Director: Rupert Sanders
Cast: Kristen Stewart, Chris Hemsworth, Charlize Theron, Ian McShane, Sam Claflin, Ray Winstone, Eddie Izzard, Bob Hoskins, Eddie Marsan, Lily Cole, Stephen Graham, Toby Jones, Nick Frost, Liberty Ross, Noah Huntley, Sam Spruell
RunTime: 2 hrs 7 mins
Rating: PG13 (Violence)
Released By: UIP
Official Website: http://www.snowwhiteandthehuntsman.com/
Opening Day: 31 May 2012
Synopsis: In the epic action-adventure Snow White and the Huntsman, Kristen Stewart (Twilight) plays the only person in the land fairer than the evil queen (Oscar(r) winner Charlize Theron) out to destroy her. But what the wicked ruler never imagined is that the young woman threatening her reign has been training in the art of war with a huntsman (Chris Hemsworth, Thor) dispatched to kill her. Sam Claflin (Pirates of the Caribbean: On Stranger Tides) joins the cast as the prince long enchanted by Snow White's beauty and power. The breathtaking new vision of the legendary tale is from Joe Roth, the producer of Alice in Wonderland, producer Sam Mercer (The Sixth Sense) and acclaimed commercial director and state-of-the-art visualist Rupert Sanders.
Never in our farthest imaginings did we envision Snow White to be an ass-kicking warrior princess who would lead an entire army into battle, but that’s the reason why first-time feature film director Rupert Sanders’ interpretation of one of the Brothers Grimm’s most beloved fairy tales has been labelled revisionist. So revisionary is it that it even manages to turn its very title on its head, so much so that all that is white as snow is almost completely gone from the movie, replaced by dark and foreboding landscapes the stuff of some younger children’s nightmares.
Inspired no doubt by the contemporary age of feminism, first-time (yes we know this will be the second time we’re using that word) writer Evan Daugherty has taken interesting liberties with both the titular character as well as the villainous Queen. The latter in particular is given an intriguing twist as a woman both liberated and trapped by her beauty, for it was her ravishing looks that first won her the attention of a king but which diminishing by age had left her heartbroken. Fuelled by contempt, Ravenna (as the Queen is known here) has over decades gone from kingdom to kingdom winning the hearts of kings and then taking their lives.

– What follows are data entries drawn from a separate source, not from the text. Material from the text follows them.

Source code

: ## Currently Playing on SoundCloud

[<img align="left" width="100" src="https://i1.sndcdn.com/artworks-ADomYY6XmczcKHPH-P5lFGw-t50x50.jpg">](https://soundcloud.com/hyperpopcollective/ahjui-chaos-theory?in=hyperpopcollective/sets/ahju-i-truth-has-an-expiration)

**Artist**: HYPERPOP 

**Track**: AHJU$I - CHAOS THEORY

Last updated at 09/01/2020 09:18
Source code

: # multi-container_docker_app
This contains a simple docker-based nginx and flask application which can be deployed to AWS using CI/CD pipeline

Her latest conquest is that of a kind-hearted widowed King Magnus (Noah Huntley) and father of Snow White, whom she poisons then slaughters with a dagger on their wedding night. Of his young daughter Snow White she keeps imprisoned in a high tower, until a premonition by her golden mirror on the wall years later leaves her yearning for the come-of-age Snow White’s heart to achieve true immortality. Alas Snow White seizes the opportunity to escape when Queen Ravenna’s brother Finn (Sam Spruell) enters her cell to retrieve her for the Queen, fleeing the confines of her father’s former castle for the enchanted Dark Forest.

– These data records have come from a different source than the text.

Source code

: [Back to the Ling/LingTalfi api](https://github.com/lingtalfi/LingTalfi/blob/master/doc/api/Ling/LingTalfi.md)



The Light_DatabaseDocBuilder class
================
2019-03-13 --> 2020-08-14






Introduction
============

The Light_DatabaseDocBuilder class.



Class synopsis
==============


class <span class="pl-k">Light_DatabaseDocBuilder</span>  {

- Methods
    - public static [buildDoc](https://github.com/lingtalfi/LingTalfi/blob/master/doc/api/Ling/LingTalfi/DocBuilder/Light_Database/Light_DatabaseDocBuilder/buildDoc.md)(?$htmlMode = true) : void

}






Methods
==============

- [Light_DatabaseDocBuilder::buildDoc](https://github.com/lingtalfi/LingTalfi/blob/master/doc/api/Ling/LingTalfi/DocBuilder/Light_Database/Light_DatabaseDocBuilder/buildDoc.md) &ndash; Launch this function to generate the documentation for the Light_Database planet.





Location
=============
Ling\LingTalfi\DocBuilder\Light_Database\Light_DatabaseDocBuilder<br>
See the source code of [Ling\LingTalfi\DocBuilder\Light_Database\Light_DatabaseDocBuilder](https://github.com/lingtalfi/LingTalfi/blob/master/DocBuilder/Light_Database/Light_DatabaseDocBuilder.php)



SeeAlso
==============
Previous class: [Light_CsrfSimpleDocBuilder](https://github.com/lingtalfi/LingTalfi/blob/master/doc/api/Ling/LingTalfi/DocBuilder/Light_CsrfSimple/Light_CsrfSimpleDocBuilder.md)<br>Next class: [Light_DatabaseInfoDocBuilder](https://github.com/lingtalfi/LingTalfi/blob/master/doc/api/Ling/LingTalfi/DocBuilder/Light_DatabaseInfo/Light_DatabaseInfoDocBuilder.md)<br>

In turn, the Queen sends a grief-stricken drunk known only as the Huntsman (Chris Hemsworth) with knowledge of the woods in pursuit- though it doesn’t take long before he switches sides and ends up protecting her against Finn and the rest of his army. As Snow White endeavours to get to the grounds of Duke Hammond, an ally of her father’s, the Huntsman becomes as much her protector as well as her romantic interest. But as formula would dictate, there should be another corner to complete the love triangle- hence the obligatory presence of the Duke’s son William (Sam Claflin), who has apparently had a soft spot for Snow White since he was young.
What happened to the dwarves you might be ask? Well, rest easy if you’re a fan of the tale- the seven dwarves are still around, though they only appear in the second half of the movie. And just to reassure you that they have not been sidelined, they do play a pivotal role in Snow White’s mission to depose the Queen. As portrayed by a whole bevy of distinguished British character actors the likes of Ian McShane, Bob Hoskins, Ray Winstone, Nick Frost, Toby Jones and Brian Gleeson, their rowdy presence is also a much welcomed one, bringing some sorely missing levity into the otherwise sombre proceedings.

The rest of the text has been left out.